Thursday, February 9, 2017

Prophecy, Poetry and Trees

Abraham Joshua Heschel once remarked that the prophets speak one octave too high. I have been thinking about this phrase these past weeks.

We read the prophets’ words for inspiration. Jeremiah thundered:
Thus said the Lord of Hosts, the God of Israel: “Mend your ways and your actions, and I will let you dwell in this place. Don’t put your trust in illusions and say, ‘The Temple of the Lord, the Temple of the Lord, the Temple of the Lord are these.” No, if you really mend your ways and your actions; if you execute justice between one man and another; if you do not oppress the stranger, the orphan, and the widow; if you do not shed the blood of the innocent in this place; if you do not follow other gods, to your own hurt—then will I let you dwell in this place, in the land that I gave to your fathers for all time. See, you are relying on illusions that are of no avail. (Jeremiah 7)
2500 years later the prophet’s words continue to stir my conscience. And yet Jeremiah’s own generation ignored his shouts and screams. He had few if any friends. He was persecuted and jailed. (He was eventually rescued from captivity when the Babylonians sacked Jerusalem and destroyed the temple. His prophecy comes true!) Heschel’s insight bears remembering. The prophet sings a lonely tune.

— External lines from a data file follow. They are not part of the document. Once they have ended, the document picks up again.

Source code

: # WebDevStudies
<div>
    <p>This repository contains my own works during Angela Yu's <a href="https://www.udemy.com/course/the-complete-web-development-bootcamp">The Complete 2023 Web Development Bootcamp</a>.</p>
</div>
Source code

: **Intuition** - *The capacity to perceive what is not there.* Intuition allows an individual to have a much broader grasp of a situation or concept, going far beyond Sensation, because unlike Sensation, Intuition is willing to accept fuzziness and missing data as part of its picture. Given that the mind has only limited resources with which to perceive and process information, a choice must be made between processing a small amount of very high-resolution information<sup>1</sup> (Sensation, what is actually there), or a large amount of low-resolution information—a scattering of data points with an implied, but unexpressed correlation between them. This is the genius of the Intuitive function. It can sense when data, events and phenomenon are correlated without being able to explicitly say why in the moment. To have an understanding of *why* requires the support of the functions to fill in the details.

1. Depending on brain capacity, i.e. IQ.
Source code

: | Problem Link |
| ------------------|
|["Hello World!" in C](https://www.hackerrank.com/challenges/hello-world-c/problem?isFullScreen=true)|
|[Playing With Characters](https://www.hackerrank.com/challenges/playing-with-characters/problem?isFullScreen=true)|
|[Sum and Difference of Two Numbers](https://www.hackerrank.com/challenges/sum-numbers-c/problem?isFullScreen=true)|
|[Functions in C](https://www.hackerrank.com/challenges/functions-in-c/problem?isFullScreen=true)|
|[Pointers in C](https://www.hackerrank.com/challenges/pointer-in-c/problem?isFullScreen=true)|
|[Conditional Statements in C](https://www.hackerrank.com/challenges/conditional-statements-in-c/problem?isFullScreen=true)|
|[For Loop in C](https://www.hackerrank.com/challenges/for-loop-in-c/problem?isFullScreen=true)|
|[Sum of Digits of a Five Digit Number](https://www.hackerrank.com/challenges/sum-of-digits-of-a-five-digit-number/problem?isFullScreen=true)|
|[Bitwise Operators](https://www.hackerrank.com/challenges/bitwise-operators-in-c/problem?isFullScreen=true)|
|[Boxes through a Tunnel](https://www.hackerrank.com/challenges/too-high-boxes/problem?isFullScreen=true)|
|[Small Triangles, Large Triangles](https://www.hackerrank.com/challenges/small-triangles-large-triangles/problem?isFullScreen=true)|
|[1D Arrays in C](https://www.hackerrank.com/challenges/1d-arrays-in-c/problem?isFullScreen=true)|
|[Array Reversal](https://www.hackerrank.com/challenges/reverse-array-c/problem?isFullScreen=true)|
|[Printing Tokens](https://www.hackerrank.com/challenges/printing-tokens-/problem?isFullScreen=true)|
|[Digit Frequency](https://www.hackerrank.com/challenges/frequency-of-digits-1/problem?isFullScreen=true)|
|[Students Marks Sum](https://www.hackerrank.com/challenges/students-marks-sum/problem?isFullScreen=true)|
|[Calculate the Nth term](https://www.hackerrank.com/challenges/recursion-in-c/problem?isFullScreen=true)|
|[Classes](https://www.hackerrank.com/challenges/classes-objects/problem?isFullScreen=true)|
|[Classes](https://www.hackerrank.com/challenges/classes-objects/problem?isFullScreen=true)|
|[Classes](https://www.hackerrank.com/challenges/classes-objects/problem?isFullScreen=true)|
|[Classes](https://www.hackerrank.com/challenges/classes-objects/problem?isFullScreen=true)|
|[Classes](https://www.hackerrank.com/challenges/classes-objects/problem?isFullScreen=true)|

And I recall that Rabbi Heschel, who marched with Martin Luther King Jr. in support of civil rights and who protested against the Vietnam War, was often criticized. Many of his contemporaries shunned him. I begin to think that he is more influential today than he was in his own day.

My Facebook feed is awash with indignation. Gone are the family photographs and the smiles of friends’ adventures. There is only the shrill prophetic voice. It speaks of justice but frays communal lines.

Perhaps this is why the rabbis ruled that the age of prophecy ended. We read the prophet’s words. They comprise the Haftarah portions that punctuate our week. They shout from its pages—although too often we chant their words in Hebrew and never bother to discuss their meaning. The people must sing together, the rabbis reasoned. Let no one sing “an octave too high.”

Leon Wieseltier shouts in my ear: “It is America, its values and its interests, whose success matters most desperately to me. No cooling off, then. We must stay hot for America. The political liberty that we cherish in this precious republic is most purely and exhilaratingly experienced as the liberty to oppose.” (Stay angry. That’s the only way to uphold principles in Trump’s America.)

My son Ari counters: “You might as well have written last week’s post in all caps!”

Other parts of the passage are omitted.